Don’t call it a blade
During the announcement, Cisco went out of its way to avoid product specifics and didn’t make any product declarations. At the same time, it had a long list of partners it said were vital to launch such an endeavor. But notable by their absence were longtime Cisco partners IBM, HP and Dell, the top three blade makers.
“You can think of this as a blade or a network. It will be shipped as a system and deployed as a system,” said Rob Lloyd, senior vice president of U.S., Canada and Japan operations at Cisco. “That’s why we don’t think we are competing on a blade platform but on a new form factor to enable our customers to deploy quickly.”
“Call it what you want, it’s still going to shake up the blade market,” said Liam McGlynn, senior analyst for systems management at Enterprise Management Associates. “They’re going to drastically reduce the amount of cabling, they’re going to simplify the network, and make it easier to provision virtual images,” he told InternetNews.com.
Where Cisco is really going to win is making the datacenter much denser and at the same time, making it much easier to manage. “If they don’t fall down hard and make some huge mistake, I think they are going to capture the number four spot if not the number three spot within a year,” said McGlynn.

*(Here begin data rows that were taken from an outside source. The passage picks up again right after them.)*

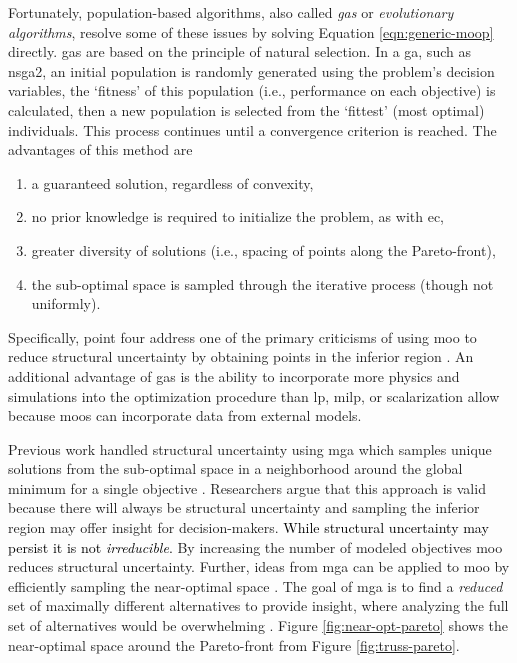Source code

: Fortunately, population-based algorithms, also called \textit{\acp{ga}} or
\textit{evolutionary algorithms}, resolve some of these issues by solving
Equation \ref{eqn:generic-moop} directly. \Acp{ga} are based on the principle of
natural selection. In a \ac{ga}, such as \ac{nsga2}, an initial population is
randomly generated using the problem's decision variables, the `fitness' of this
population (i.e., performance on each objective) is calculated, then a new
population is selected from the `fittest' (most optimal) individuals. This
process continues until a convergence criterion is reached. The advantages of
this method are
\begin{enumerate}
    \item a guaranteed solution, regardless of convexity,
    \item no prior knowledge is required to initialize the problem, as with
    \ac{ec},
    \item greater diversity of solutions (i.e., spacing of points along the
    Pareto-front),
    \item the sub-optimal space is sampled through the iterative process (though
    not uniformly).
\end{enumerate}
Specifically, point four address one of the primary criticisms of using \ac{moo}
to reduce structural uncertainty by obtaining points in the inferior region
\cite{loughlin_genetic_2001,zechman_evolutionary_2004,
zechman_evolutionary_2013}. An additional advantage of \acp{ga} is the ability
to incorporate more physics and simulations into the optimization procedure than
\ac{lp}, \ac{milp}, or scalarization allow \cite{loughlin_genetic_2001} because
\acp{moo} can incorporate data from external models. 

Previous work handled structural uncertainty using \ac{mga} which samples unique
solutions from the sub-optimal space in a neighborhood around the global minimum
for a single objective \cite{decarolis_using_2011}. Researchers argue that this
approach is valid because there will always be structural uncertainty and
sampling the inferior region may offer insight for decision-makers.
\textcolor{black}{While structural uncertainty may persist it is not
\textit{irreducible}.} By increasing the number of modeled objectives \ac{moo}
reduces structural uncertainty. Further, ideas from \ac{mga} can be applied to
\ac{moo} by efficiently sampling the near-optimal space
\cite{loughlin_genetic_2001,
zechman_evolutionary_2004,zechman_evolutionary_2013,pajares_comparison_2021}.
The goal of \ac{mga} is to find a \textit{reduced} set of maximally different
alternatives to provide insight, where analyzing the full set of alternatives
would be overwhelming \cite{decarolis_using_2011, pajares_comparison_2021}.
Figure \ref{fig:near-opt-pareto} shows the near-optimal space around the
Pareto-front from Figure \ref{fig:truss-pareto}.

“They are taking a position in blade servers, doing something really unique to give IT management a really good reason to consider them,” he added. “If you are looking at a blade server, are you not going to allow Cisco to do an RFP? Of course you are. Cisco will get in on every blade server RFP in the Fortune 500/Fortune 1000, and Cisco has one of the best marketing departments of any technology firm.”
Cisco said it will provide further technical details and pricing in the second calendar quarter of this year when the UCS is expected to be available.